Stored data entries:

▶

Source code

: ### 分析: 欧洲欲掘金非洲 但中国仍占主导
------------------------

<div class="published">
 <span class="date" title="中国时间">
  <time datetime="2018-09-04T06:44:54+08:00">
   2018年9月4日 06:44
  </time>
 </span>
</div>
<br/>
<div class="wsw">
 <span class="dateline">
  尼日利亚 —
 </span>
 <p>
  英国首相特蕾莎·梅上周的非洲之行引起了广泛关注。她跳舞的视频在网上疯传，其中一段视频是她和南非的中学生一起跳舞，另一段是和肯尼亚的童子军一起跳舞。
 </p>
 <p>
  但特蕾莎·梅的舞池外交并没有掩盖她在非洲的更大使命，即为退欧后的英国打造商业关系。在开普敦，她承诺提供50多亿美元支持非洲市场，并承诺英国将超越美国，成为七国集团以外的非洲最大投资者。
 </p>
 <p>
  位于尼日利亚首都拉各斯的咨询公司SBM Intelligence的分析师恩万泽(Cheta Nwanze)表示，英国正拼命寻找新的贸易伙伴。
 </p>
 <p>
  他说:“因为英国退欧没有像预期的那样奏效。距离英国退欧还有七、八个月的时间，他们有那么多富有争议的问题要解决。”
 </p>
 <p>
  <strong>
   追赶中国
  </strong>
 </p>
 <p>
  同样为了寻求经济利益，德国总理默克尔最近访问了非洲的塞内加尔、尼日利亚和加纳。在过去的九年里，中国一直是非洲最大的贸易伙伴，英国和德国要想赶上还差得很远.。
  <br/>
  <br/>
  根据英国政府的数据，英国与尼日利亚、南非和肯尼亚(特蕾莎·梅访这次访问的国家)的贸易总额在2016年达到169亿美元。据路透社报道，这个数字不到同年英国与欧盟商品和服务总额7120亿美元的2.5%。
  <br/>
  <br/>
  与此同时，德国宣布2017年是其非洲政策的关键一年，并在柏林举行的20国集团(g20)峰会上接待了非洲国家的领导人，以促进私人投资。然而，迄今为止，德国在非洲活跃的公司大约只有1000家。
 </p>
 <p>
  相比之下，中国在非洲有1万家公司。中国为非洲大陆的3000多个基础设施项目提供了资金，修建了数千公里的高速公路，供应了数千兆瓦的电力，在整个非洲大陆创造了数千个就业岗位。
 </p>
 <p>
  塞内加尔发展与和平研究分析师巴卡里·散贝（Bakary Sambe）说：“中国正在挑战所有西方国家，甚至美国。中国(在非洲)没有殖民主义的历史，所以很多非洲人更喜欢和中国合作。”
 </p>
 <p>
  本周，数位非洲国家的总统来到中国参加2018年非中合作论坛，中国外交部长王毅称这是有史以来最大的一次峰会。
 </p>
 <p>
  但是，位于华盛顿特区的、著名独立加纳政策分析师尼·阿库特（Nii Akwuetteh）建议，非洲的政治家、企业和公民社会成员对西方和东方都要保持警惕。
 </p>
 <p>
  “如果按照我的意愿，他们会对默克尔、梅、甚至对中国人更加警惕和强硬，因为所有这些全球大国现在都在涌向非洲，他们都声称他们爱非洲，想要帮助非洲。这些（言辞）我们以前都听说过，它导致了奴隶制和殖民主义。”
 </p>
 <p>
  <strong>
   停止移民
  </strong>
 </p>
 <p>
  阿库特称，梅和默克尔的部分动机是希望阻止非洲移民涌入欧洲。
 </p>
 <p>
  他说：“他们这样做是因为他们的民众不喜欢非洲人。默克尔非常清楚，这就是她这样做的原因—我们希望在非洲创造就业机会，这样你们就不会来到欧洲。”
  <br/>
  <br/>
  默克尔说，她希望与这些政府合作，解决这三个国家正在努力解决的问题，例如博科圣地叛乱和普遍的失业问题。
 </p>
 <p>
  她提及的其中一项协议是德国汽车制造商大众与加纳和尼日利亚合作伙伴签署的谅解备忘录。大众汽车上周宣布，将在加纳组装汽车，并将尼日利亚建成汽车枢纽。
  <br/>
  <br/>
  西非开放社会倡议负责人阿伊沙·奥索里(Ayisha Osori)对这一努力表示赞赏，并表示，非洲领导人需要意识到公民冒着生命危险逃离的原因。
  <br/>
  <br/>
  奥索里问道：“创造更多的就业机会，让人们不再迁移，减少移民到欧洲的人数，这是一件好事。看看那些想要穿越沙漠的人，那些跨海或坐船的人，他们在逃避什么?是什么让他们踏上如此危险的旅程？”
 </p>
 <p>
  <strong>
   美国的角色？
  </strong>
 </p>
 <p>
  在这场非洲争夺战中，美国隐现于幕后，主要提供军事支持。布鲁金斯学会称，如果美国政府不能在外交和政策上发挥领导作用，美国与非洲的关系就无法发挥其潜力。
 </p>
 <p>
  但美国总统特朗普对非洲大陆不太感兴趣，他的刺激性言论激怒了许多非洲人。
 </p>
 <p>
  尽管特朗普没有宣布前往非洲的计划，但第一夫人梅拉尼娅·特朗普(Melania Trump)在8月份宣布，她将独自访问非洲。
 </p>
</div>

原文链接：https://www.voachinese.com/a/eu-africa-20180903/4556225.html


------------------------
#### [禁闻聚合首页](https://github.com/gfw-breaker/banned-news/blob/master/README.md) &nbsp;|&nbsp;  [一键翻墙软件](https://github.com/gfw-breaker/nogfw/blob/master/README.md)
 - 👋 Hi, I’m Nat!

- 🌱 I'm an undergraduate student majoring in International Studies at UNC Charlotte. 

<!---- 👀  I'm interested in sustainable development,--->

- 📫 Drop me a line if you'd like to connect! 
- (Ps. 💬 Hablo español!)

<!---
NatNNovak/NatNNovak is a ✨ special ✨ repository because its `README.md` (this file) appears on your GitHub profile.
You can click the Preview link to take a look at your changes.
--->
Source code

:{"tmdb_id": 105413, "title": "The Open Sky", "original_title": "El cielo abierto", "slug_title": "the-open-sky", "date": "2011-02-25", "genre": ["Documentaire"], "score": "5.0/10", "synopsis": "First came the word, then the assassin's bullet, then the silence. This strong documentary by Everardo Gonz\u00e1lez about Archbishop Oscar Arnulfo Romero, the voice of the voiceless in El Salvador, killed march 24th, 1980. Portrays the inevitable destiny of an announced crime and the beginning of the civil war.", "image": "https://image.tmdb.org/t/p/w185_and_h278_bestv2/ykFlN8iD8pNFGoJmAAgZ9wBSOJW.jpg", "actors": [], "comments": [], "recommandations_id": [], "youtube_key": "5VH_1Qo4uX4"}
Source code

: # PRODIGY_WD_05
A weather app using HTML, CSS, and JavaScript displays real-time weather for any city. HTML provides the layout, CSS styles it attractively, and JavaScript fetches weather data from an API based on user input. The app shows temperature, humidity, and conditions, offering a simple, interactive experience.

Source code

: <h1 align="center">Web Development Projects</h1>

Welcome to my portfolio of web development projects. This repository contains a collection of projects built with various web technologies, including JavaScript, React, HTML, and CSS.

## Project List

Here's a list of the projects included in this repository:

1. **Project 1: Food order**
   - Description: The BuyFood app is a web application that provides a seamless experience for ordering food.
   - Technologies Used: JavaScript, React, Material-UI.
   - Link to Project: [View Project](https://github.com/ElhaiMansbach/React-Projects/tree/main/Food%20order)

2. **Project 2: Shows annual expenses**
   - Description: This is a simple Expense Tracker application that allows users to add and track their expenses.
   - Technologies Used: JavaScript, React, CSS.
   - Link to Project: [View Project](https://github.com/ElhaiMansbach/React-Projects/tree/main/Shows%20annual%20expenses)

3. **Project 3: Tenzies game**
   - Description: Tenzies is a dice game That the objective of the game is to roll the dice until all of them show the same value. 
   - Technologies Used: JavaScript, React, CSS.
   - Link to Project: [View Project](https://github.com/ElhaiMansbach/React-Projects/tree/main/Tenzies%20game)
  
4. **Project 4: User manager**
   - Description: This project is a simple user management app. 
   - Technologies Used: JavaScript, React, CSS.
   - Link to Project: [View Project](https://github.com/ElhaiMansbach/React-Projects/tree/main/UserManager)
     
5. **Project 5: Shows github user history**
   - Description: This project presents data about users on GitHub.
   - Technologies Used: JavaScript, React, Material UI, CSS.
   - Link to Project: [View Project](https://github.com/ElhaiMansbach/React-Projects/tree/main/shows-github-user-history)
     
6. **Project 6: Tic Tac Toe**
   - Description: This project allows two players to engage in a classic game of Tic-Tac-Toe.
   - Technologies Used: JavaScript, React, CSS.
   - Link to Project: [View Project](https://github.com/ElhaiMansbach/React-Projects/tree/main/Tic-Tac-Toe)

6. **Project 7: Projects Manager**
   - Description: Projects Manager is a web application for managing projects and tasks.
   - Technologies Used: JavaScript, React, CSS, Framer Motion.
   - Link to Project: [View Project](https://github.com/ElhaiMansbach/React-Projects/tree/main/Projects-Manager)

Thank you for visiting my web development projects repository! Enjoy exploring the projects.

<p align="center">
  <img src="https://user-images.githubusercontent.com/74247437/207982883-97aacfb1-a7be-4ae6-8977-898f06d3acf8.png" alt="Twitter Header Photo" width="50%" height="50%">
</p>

◀

◆ **Exercise**:
Scan the records above. Return every line with "README" in it.

◆ **The answer**:
#### [禁闻聚合首页](https://github.com/gfw-breaker/banned-news/blob/master/README.md) &nbsp;|&nbsp;  [一键翻墙软件](https://github.com/gfw-breaker/nogfw/blob/master/README.md)
NatNNovak/NatNNovak is a ✨ special ✨ repository because its `README.md` (this file) appears on your GitHub profile.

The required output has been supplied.